Sour Patch Kid Day

Most days I don’t feel like this single parenting thing is all that hard. Of course it has it struggles, but somewhere along the line I got used to it, and the average day I have every confidence in myself that I will be able to raise these two little girls into respectable adults on my own. Then I have a day like today, and that whole thought process goes out the window, and I’m left crying on my couch wondering how the hell I’m going to pull this off, and feeling like a terrible mother. I’m not sure what brings on these kinds of days. Yesterday was a normal day, I got a good night’s sleep last night, and nothing significant has happened to cause any stress. None of that mattered though when I woke up to the typical constant bad attitudes, arguing, fighting, whining and crying that comes along with having a three and four year old. Most days I’m pretty patient for the most part, and it doesn’t bother me all that much. Sure it gets annoying, but nothing like today. Today it was like constant nails on a chalk board. By 9:30am I was done, and ready to lock myself in a sound proof room and cover my head.

I had to make a trip up to my old work, so I loaded them up and we took a drive, most of which I had the radio turned up so it was easier to ignore the arguing and tattling going on behind me.

“Mom, she touched my car seat! Make her stop!”

“She’s looking at me!
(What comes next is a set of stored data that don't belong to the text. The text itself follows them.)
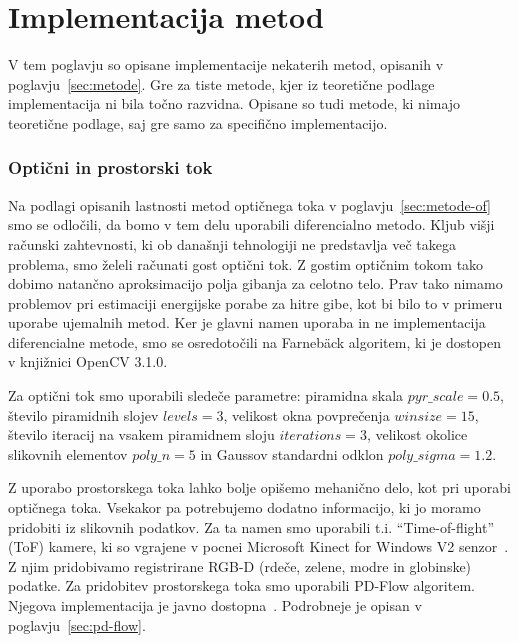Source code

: \chapter{Implementacija metod}
V tem poglavju so opisane implementacije nekaterih metod, opisanih v poglavju~\ref{sec:metode}. Gre za tiste metode, kjer iz teoretične podlage implementacija ni bila točno razvidna. Opisane so tudi metode, ki nimajo teoretične podlage, saj gre samo za specifično implementacijo.

\subsection{Optični in prostorski tok}
Na podlagi opisanih lastnosti metod optičnega toka v poglavju~\ref{sec:metode-of} smo se odločili, da bomo v tem delu uporabili diferencialno metodo. Kljub višji računski zahtevnosti, ki ob današnji tehnologiji ne predstavlja več takega problema, smo želeli računati gost optični tok. Z gostim optičnim tokom tako dobimo natančno aproksimacijo polja gibanja za celotno telo. Prav tako nimamo problemov pri estimaciji energijske porabe za hitre gibe, kot bi bilo to v primeru uporabe ujemalnih metod. Ker je glavni namen uporaba in ne implementacija diferencialne metode, smo se osredotočili na Farneb{\"a}ck algoritem, ki je dostopen v knjižnici OpenCV 3.1.0.

Za optični tok smo uporabili sledeče parametre: piramidna skala $pyr\_scale=\num{0.5}$, število piramidnih slojev $levels=3$, velikost okna povprečenja $winsize=15$, število iteracij na vsakem piramidnem sloju $iterations=3$, velikost okolice slikovnih elementov $poly\_n=5$ in Gaussov standardni odklon $poly\_sigma=\num{1.2}$.

Z uporabo prostorskega toka lahko bolje opišemo mehanično delo, kot pri uporabi optičnega toka. Vsekakor pa potrebujemo dodatno informacijo, ki jo moramo pridobiti iz slikovnih podatkov. Za ta namen smo uporabili t.i. ``Time-of-flight'' (ToF) kamere, ki so vgrajene v pocnei Microsoft Kinect for Windows V2 senzor~\cite{Yang2015KinectV2}. Z njim pridobivamo registrirane RGB-D (rdeče, zelene, modre in globinske) podatke. Za pridobitev prostorskega toka smo uporabili PD-Flow algoritem. Njegova implementacija je javno dostopna~\cite{jaimez2015primal}. Podrobneje je opisan v poglavju~\ref{sec:pd-flow}.



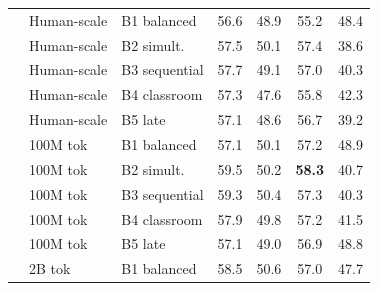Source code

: \begin{table}[t]
\begin{minipage}[t]{0.49\linewidth}
\begin{tabular}{ll l cccc}
 & Human-scale & B1 balanced & \cellcolor[rgb]{0.931,1.000,0.931} 56.6 & \cellcolor[rgb]{1.000,0.989,0.989} 48.9 & \cellcolor[rgb]{0.931,1.000,0.931} 55.2 & \cellcolor[rgb]{1.000,0.982,0.982} 48.4 \\
 & Human-scale & B2 simult. & \cellcolor[rgb]{0.922,1.000,0.922} 57.5 & \cellcolor[rgb]{0.999,1.000,0.999} 50.1 & \cellcolor[rgb]{0.902,1.000,0.902} 57.4 & \cellcolor[rgb]{1.000,0.874,0.874} 38.6 \\
 & Human-scale & B3 sequential & \cellcolor[rgb]{0.920,1.000,0.920} 57.7 & \cellcolor[rgb]{1.000,0.991,0.991} 49.1 & \cellcolor[rgb]{0.907,1.000,0.907} 57.0 & \cellcolor[rgb]{1.000,0.893,0.893} 40.3 \\
 & Human-scale & B4 classroom & \cellcolor[rgb]{0.924,1.000,0.924} 57.3 & \cellcolor[rgb]{1.000,0.977,0.977} 47.6 & \cellcolor[rgb]{0.923,1.000,0.923} 55.8 & \cellcolor[rgb]{1.000,0.915,0.915} 42.3 \\
 & Human-scale & B5 late & \cellcolor[rgb]{0.926,1.000,0.926} 57.1 & \cellcolor[rgb]{1.000,0.987,0.987} 48.6 & \cellcolor[rgb]{0.911,1.000,0.911} 56.7 & \cellcolor[rgb]{1.000,0.881,0.881} 39.2 \\
\addlinespace[1.5pt]
 & 100M tok & B1 balanced & \cellcolor[rgb]{0.926,1.000,0.926} 57.1 & \cellcolor[rgb]{0.999,1.000,0.999} 50.1 & \cellcolor[rgb]{0.905,1.000,0.905} 57.2 & \cellcolor[rgb]{1.000,0.988,0.988} 48.9 \\
 & 100M tok & B2 simult. & \cellcolor[rgb]{0.901,1.000,0.901} 59.5 & \cellcolor[rgb]{0.997,1.000,0.997} 50.2 & \cellcolor[rgb]{0.890,1.000,0.890} \textbf{58.3} & \cellcolor[rgb]{1.000,0.898,0.898} 40.7 \\
 & 100M tok & B3 sequential & \cellcolor[rgb]{0.903,1.000,0.903} 59.3 & \cellcolor[rgb]{0.995,1.000,0.995} 50.4 & \cellcolor[rgb]{0.903,1.000,0.903} 57.3 & \cellcolor[rgb]{1.000,0.893,0.893} 40.3 \\
 & 100M tok & B4 classroom & \cellcolor[rgb]{0.918,1.000,0.918} 57.9 & \cellcolor[rgb]{1.000,0.998,0.998} 49.8 & \cellcolor[rgb]{0.905,1.000,0.905} 57.2 & \cellcolor[rgb]{1.000,0.906,0.906} 41.5 \\
 & 100M tok & B5 late & \cellcolor[rgb]{0.926,1.000,0.926} 57.1 & \cellcolor[rgb]{1.000,0.990,0.990} 49.0 & \cellcolor[rgb]{0.909,1.000,0.909} 56.9 & \cellcolor[rgb]{1.000,0.987,0.987} 48.8 \\
\addlinespace[1.5pt]
 & 2B tok & B1 balanced & \cellcolor[rgb]{0.911,1.000,0.911} 58.5 & \cellcolor[rgb]{0.992,1.000,0.992} 50.6 & \cellcolor[rgb]{0.907,1.000,0.907} 57.0 & \cellcolor[rgb]{1.000,0.975,0.975} 47.7 \\

\end{tabular}
\end{minipage}
\end{table}

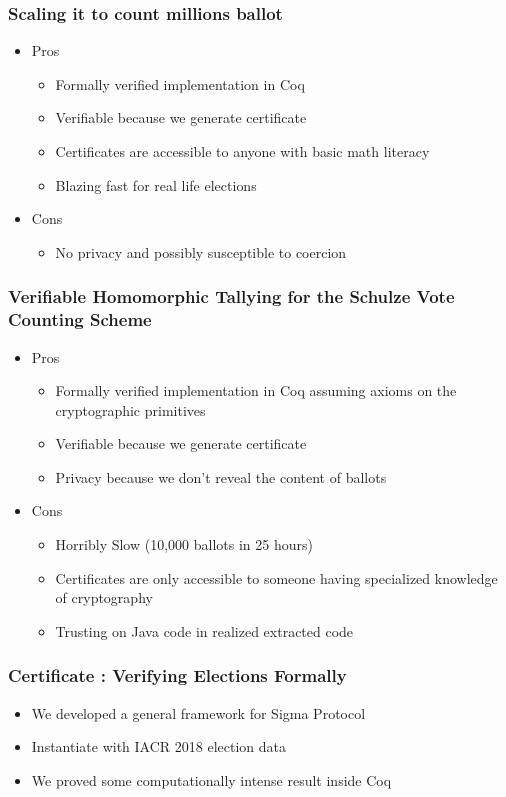 \documentclass{beamer}
\begin{document}
\begin{frame}
\frametitle{Scaling it to count millions ballot }
\begin{itemize}[]
\item Pros 
\begin{itemize}
\item Formally verified implementation in Coq
\item Verifiable because we generate certificate
\item Certificates are accessible to anyone with 
      basic math literacy
\item Blazing fast for real life elections
\end{itemize}
\item Cons
\begin{itemize}
\item No privacy and possibly susceptible to coercion
\end{itemize}
\end{itemize}
\end{frame}



\begin{frame}
\frametitle{Verifiable Homomorphic Tallying for the Schulze Vote Counting Scheme}
\begin{itemize}[]
\item Pros 
\begin{itemize}
\item Formally verified implementation in Coq assuming axioms on 
          the cryptographic primitives 
\item Verifiable because we generate certificate 
\item Privacy because we don't reveal the content of ballots
\end{itemize}
\item Cons
\begin{itemize}
\item Horribly Slow (10,000 ballots in 25 hours)
\item Certificates are only accessible to someone having specialized 
	  knowledge of cryptography
\item Trusting on Java code in realized extracted code
\end{itemize}
\end{itemize}
\end{frame}


\begin{frame}
\frametitle{Certificate : Verifying Elections Formally}
\begin{itemize}
\item We developed a general framework for Sigma Protocol
\item Instantiate with IACR 2018 election data
\item We proved some computationally intense result inside 
      Coq
\end{itemize}
\end{frame}
\end{document}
Tell her to stop looking at me!”

“She keeps trying to talk to me, and I don’t want to hear her voice right now!”

At which point I vaguely remember responding with “I don’t really want to hear your voice right now either, too bad you keep talking.”

Yes, I’m aware that’s not the most positive or best thing to say to your child, but we can’t be positive all the time. I’m sure she’ll survive, with plenty of confidence to spare. Forty-five minutes later, we finally arrived, and went inside the building. They were definitely crazy acting. Running around, some playful screaming, just being loud in general, but at least they were still being cute and sweet for the women I used to work with. When it was time to leave, they convinced me to take them on a lunch date.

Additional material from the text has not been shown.